Analysis of the signal transduction system involved in cytosolic ascorbate peroxidase induction

Abstract

Ascorbate peroxidase (APX) isoenzymes play a key role in scavenging excess amount of H2O2 generated in cellular organelles and are located in chloroplasts (stromal and thylakoid-membrane), microbody, mitochondria, and cytosol. Recently, we studied the expression of spinach APX isoenzymes in response to several stress conditions (Yoshimura et al., Plant Physiol. 123, 223-233, 2000). The steady-state transcript level of cytosolic APX (cAPX) remarkably increased in response to high-light stress and paraquat treatment.
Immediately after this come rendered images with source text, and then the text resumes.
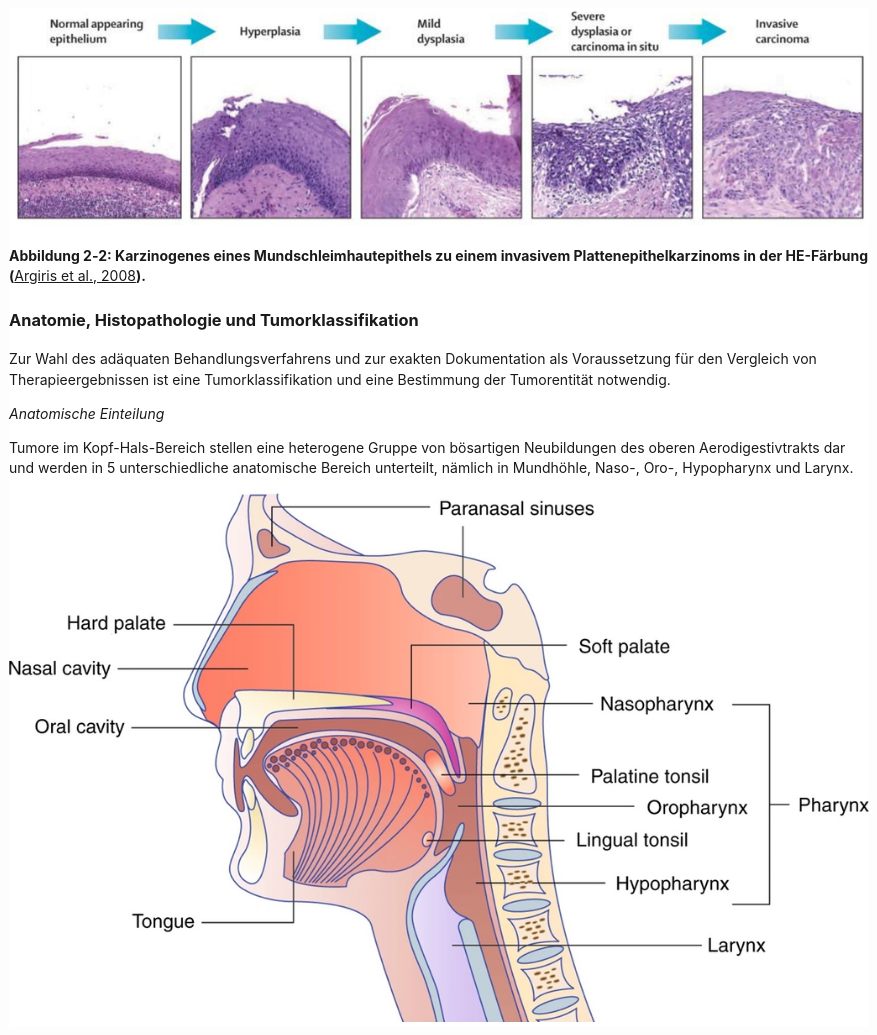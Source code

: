 ![Abbildungen/image2.png](Abbildungen/image2.png)

**Abbildung 2‑2: Karzinogenes eines Mundschleimhautepithels zu einem invasivem Plattenepithelkarzinoms in der HE-Färbung (**[Argiris et al., 2008](about:blank#_ENREF_7)**).**

### Anatomie, Histopathologie und Tumorklassifikation

Zur Wahl des adäquaten Behandlungsverfahrens und zur exakten Dokumentation als Voraussetzung für den Vergleich von Therapieergebnissen ist eine Tumorklassifikation und eine Bestimmung der Tumorentität notwendig.

*Anatomische Einteilung*

Tumore im Kopf-Hals-Bereich stellen eine heterogene Gruppe von bösartigen Neubildungen des oberen Aerodigestivtrakts dar und werden in 5 unterschiedliche anatomische Bereich unterteilt, nämlich in Mundhöhle, Naso-, Oro-, Hypopharynx und Larynx.

![Abbildungen/image3.jpeg](Abbildungen/image3.jpeg)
The transcript levels of other APX isoenzymes were not changed in response to any of the stress treatments. To date, several factors have been demonstrated to affect the cAPX expression; however the molecular mechanisms of cAPX gene regulation are not fully understood. Here we studied the signal transduction system which regulates cAPX induction in spinach. The treatment of detached leaves with the photosynthetic electron transport inhibitor, 3-(3,4-dichlorophenyl)-1,1-dimethylurea, before exposure to high light inhibited the induction of cAPX mRNA. In contrast, cAPX mRNA was induced by the treatment of 2,5-dibromo-6-isopropyl-3-methyl-1,4-benzoquinone under low light. 3-Aminotriazole or paraquat treatments also caused induction of cAPX mRNA. The cellular H2O2 levels were elevated by treatments with 3-aminotriazole or palaquat. The present results support the fact that redox changes in the electron transport through quinone B or plastoquinone and/or cellular H2O2 level can regulate of the cAPX expression in spinach leaves.